* **Assigned task**
From the data below, copy exactly the lines that lie between the one holding "We can expand" and the one holding "v = AntiSymmetricTensor('v',(p,q),(r,s))", including both, and nothing more.

* **Available data**
►

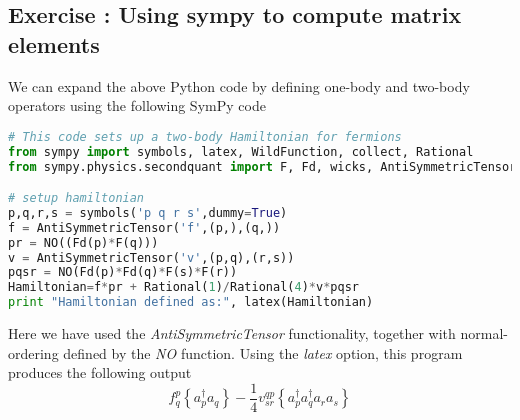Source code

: \documentclass[graybox,sectrefs,envcountresetchap,open=right]{svmonodo}
\newenvironment{doconceexercise}{}{}
\newcounter{doconceexercisecounter}
\begin{document}
\begin{doconceexercise}

\subsection*{Exercise \thedoconceexercisecounter: Using sympy to compute matrix elements}


We can expand the above Python code by defining one-body and two-body operators using  the following SymPy code 
\begin{lstlisting}[language=Python,style=blue1bar]
# This code sets up a two-body Hamiltonian for fermions
from sympy import symbols, latex, WildFunction, collect, Rational
from sympy.physics.secondquant import F, Fd, wicks, AntiSymmetricTensor, substitute_dummies, NO

# setup hamiltonian
p,q,r,s = symbols('p q r s',dummy=True)
f = AntiSymmetricTensor('f',(p,),(q,))
pr = NO((Fd(p)*F(q)))
v = AntiSymmetricTensor('v',(p,q),(r,s))
pqsr = NO(Fd(p)*Fd(q)*F(s)*F(r))
Hamiltonian=f*pr + Rational(1)/Rational(4)*v*pqsr
print "Hamiltonian defined as:", latex(Hamiltonian)
\end{lstlisting}
Here we have used the \emph{AntiSymmetricTensor} functionality, together with normal-ordering defined by the \emph{NO} function. 
Using the \emph{latex} option, this program produces the following output
\[
f^{p}_{q} \left\{a^\dagger_{p} a_{q}\right\} - \frac{1}{4} v^{qp}_{sr} \left\{a^\dagger_{p} a^\dagger_{q} a_{r} a_{s}\right\}
\]

\end{doconceexercise}
\end{document}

◄

* **Response for this exercise**
We can expand the above Python code by defining one-body and two-body operators using  the following SymPy code 
\begin{lstlisting}[language=Python,style=blue1bar]
# This code sets up a two-body Hamiltonian for fermions
from sympy import symbols, latex, WildFunction, collect, Rational
from sympy.physics.secondquant import F, Fd, wicks, AntiSymmetricTensor, substitute_dummies, NO

# setup hamiltonian
p,q,r,s = symbols('p q r s',dummy=True)
f = AntiSymmetricTensor('f',(p,),(q,))
pr = NO((Fd(p)*F(q)))
v = AntiSymmetricTensor('v',(p,q),(r,s))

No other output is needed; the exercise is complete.